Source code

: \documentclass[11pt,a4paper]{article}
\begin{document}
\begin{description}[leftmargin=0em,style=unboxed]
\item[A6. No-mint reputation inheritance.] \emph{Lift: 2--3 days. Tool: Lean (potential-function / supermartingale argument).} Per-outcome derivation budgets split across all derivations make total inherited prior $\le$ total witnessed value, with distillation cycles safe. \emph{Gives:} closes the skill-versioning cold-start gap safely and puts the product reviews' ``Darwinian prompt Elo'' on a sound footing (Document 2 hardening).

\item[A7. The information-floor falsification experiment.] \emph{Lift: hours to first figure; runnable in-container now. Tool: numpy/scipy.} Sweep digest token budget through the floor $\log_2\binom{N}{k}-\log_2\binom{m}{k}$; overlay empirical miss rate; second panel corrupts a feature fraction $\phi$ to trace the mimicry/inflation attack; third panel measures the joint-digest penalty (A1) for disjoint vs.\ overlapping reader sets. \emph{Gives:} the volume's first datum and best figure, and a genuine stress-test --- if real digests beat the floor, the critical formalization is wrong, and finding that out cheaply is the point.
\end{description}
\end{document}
----
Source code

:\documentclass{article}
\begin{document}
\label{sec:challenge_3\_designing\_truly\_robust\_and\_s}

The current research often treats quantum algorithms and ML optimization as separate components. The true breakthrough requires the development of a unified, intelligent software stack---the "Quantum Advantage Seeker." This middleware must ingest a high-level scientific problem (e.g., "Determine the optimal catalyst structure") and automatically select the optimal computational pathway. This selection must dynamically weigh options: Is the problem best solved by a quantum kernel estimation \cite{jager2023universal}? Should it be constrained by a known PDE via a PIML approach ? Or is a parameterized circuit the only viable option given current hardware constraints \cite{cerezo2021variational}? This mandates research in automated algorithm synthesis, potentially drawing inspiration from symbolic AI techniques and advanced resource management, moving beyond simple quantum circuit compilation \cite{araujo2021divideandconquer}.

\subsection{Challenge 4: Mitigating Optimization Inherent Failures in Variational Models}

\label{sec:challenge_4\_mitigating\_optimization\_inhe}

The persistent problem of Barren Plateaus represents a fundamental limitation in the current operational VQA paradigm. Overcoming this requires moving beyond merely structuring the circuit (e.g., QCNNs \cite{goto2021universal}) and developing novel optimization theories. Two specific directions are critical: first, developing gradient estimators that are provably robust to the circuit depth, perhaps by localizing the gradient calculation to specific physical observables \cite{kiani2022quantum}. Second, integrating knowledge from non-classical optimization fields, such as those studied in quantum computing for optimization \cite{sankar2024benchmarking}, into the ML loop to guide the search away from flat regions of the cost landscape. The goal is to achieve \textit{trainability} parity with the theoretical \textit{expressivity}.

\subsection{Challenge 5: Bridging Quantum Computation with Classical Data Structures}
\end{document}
----
**Instructions to follow**
Whenever the string "description" shows up in a line of the records, copy that line.

**Answer section**
\begin{description}[leftmargin=0em,style=unboxed]
\end{description}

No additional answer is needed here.